O uso estratégico de recursos textuais, visuais e de outras naturezas para reduzir o esforço cognitivo dos usuários e facilitar a tomada de decisão é uma área estabelecida do design gráfico, chamada de information design – infodesign –, e o direito criou um termo próprio para definir essa prática em seus documentos: “visual law”. Sobre isso, trago um alerta de Hugo Florez, especialista em infodesign e professor dos workshops LmD: “A ênfase reducionista ao visual, em detrimento de um pensamento estratégico e do conhecimento do processo de design, tem levado ao uso equivocado dos recursos disponíveis, gerando, muitas vezes, documentos destituídos de credibilidade formal e qualidade informacional”. Há que ser consistente.

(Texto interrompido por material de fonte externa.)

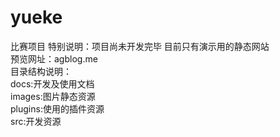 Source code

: # yueke
比赛项目
特别说明：项目尚未开发完毕 目前只有演示用的静态网站<br>
预览网址：agblog.me<br>
目录结构说明：<br>
docs:开发及使用文档<br>
images:图片静态资源<br>
plugins:使用的插件资源<br>
src:开发资源<br>

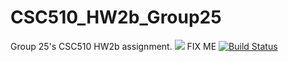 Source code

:# CSC510_HW2b_Group25
Group 25's CSC510 HW2b assignment.
<a href="https://app.travis-ci.com/github/snapcat/CSC510_HW2b_Group25"><img src="https://github.com/snapcat/CSC510_HW2b_Group25/.travis.yml/badge.svg"></a>
FIX ME
[![Build Status](https://travis-ci.org/snapcat/CSC510_HW2b_Group25.png?branch=master)](https://travis-ci.org/snapcat/CSC510_HW2b_Group25)
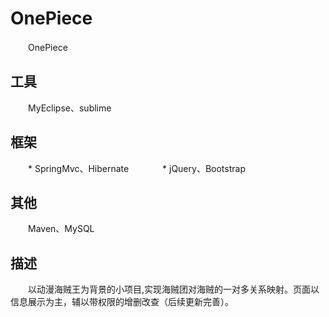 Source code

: # OnePiece
　　OnePiece

## 工具
　　MyEclipse、sublime

## 框架
　　* SpringMvc、Hibernate  　
　　* jQuery、Bootstrap

## 其他
　　Maven、MySQL

## 描述
　　以动漫海贼王为背景的小项目,实现海贼团对海贼的一对多关系映射。页面以信息展示为主，辅以带权限的增删改查（后续更新完善）。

__Adição de significado.__ E se o dia de admissão estimulasse uma comemoração, já que a assinatura do contrato oficializa a incorporação do colaborador ao time Rhim? Pois bem: a equipe Legal-RH se inspirou nos grandes times de futebol comemorando a contratação de novos craques e convidou outra área da empresa a participar – a comunicação corporativa.

Qual a hipótese aqui? Se modificarmos o ambiente, as pessoas modificarão a si mesmas. Foi proposta a criação de um painel “ïnstagramável” para estimular o registro espontâneo do preboarding pelos novos colaboradores (e a postagem dessas fotos) e duas hashtags. A ideia era evidenciar, desse modo, o senso de pertencimento à Rhim.

## RESULTADOS E LEGADO

Tudo isso aconteceu em três meses e o time convidou colegas de diversas áreas e geografias da empresa para compartilhar os resultados. O evento começou com uma palestra sobre brand experience, com foco em employee experience, a fim de preparar a plateia para perceber com clareza o valor gerado. Um videocase e um relatório bilíngue também ajudaram a entender os resultados:

– O volume de páginas dos contratos, incluindo aditivos, caiu de 24 para 6.
– A escala de usabilidade subiu de 82 para 91,25.
– A facilidade de leitura passou de-5,5 para 14,1.
– O tempo para assinar todos os documentos se reduziu de 18 minutos para 5 minutos.
– As solicitações de ajuda durante a assinatura caíram de quatro vezes, em média, para zero.
– O tempo para digitalizar os documentos após as assinaturas caiu de 1 hora para 20 minutos.
– O tempo de preparo dos documentos para
– o processo de admissão caiu de 2 horas para 30 minutos.
– As impressões de documentos por admissão se reduziram de 300 para 150.
– A duração do treinamento de boas-vindas baixou de 4 horas para 2 horas.
– O uso do painel de selfies foi de 40%, e a rede social registrava, cinco dias após o preboarding, 555 likes e 66 comentários.

Um mês após o término do programa, houve mais duas atividades da estratégia de sensemaking, reforçando que o design de uma experiência sempre deve considerar o antes, o durante e o depois: a gravação de um podcast e uma aula bônus, imersiva, sobre “Os desafios do direito no metaverso”, na plataforma Gather Town. As atividades foram importantes para a coleta de dados e feedbacks sobre os resultados gerados.

Quanto aos legados do programa, destaco três:

• Liberação da autoconfiança criativa do time.
• Maior cooperação com os pares – as áreas passaram a procurar o time para projetos conjuntos.
• Melhora da relação com os escritórios de advocacia parceiros, uma vez que o time passou a fazer briefings mais claros e a exigir que as entregas sigam padrões do design centrado no ser humano.
Uma curiosidade é que Leonardo Costa foi promovido no meio do programa LmD. Agora em Viena, como head responsável por Europa CIS e Turquia, ele se empenha em inventar uma solução alternativa para contratos…

O IMPACTO TRANSFORMADOR do design no sistema jurídico está, sem dúvida, crescendo. Na imagem icônica, não importa quem você ache que é o jurídico. O outro será o design.